Note: Visually, no changes seem apparent between the Build 3 and Build 4 export.

.gdb Use in GenMAPP

  • Some of the protocol from Part 2 of the Vibrio cholerae Microarray Data Analysis was used as a reference for this portion of the assignment
  • Bc-Std_GEN_Build4_20151204.gdb was placed within the Gene Databases folder of the GenMAPP directory (the folder is within the GenMAPP 2 Data folder)
  • GenMAPP (Version 2.1) was launched
  • The new gene database was loaded by going into Data > Choose Gene Database
  • The tab deliminated GenMAPP formatted data sourced from the microarray paper was loaded into GenMAPP through Data > Expression Dataset Manager > Expression Datasets > New Dataset > GenMAPP formatted microarray data_GEN_B14_20151207.txt

Note: There were no glaring issues with loading the files into GenMAPP (no crashes).

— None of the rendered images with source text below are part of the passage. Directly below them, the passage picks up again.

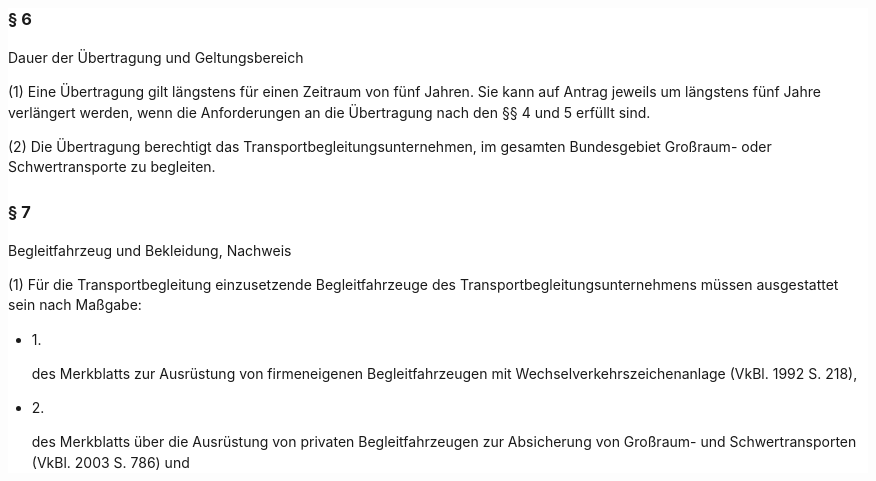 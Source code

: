 ### § 6  
Dauer der Übertragung und Geltungsbereich

<div>

<div class="jnhtml">

<div>

<div class="jurAbsatz">

(1) Eine Übertragung gilt längstens für einen Zeitraum von fünf Jahren.
Sie kann auf Antrag jeweils um längstens fünf Jahre verlängert werden,
wenn die Anforderungen an die Übertragung nach den §§ 4 und 5 erfüllt
sind.

</div>

<div class="jurAbsatz">

(2) Die Übertragung berechtigt das Transportbegleitungsunternehmen, im
gesamten Bundesgebiet Großraum- oder Schwertransporte zu begleiten.

</div>

</div>

</div>

</div>

<span id="BJNR0EC0B0023BJNE000700000.html"></span>

### § 7  
Begleitfahrzeug und Bekleidung, Nachweis

<div>

<div class="jnhtml">

<div>

<div class="jurAbsatz">

(1) Für die Transportbegleitung einzusetzende Begleitfahrzeuge des
Transportbegleitungsunternehmens müssen ausgestattet sein nach Maßgabe:

  - 1\.
    
    <div>
    
    des Merkblatts zur Ausrüstung von firmeneigenen Begleitfahrzeugen
    mit Wechselverkehrszeichenanlage (VkBl. 1992 S. 218),
    
    </div>

  - 2\.
    
    <div>
    
    des Merkblatts über die Ausrüstung von privaten Begleitfahrzeugen
    zur Absicherung von Großraum- und Schwertransporten (VkBl. 2003 S.
    786) und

However, this gene database led to the detection of 284 errors in the loaded raw data; this error count is identical to what was seen with the build 3 export.

Putting a gene on the MAPP using the GeneFinder window

  • A test expression data-set was created in order to observe the behavior of GenMAPP with the exported database
  • GeneFinder was loaded by placing a blank Gene element on the drafting board of GenMAPP and right-clicking it.
  • The genes BCAL0001,BCAL0002, BCAM0005, and BCAS0105 were searched in the Gene ID box, with the Gene ID System set to OrderedLocusNames
    • All genes were successfully found and reference pages with links successfully appeared

Note: All cross-referenced IDs were present for all of these sample Gene IDs. No crashing or issues at this step.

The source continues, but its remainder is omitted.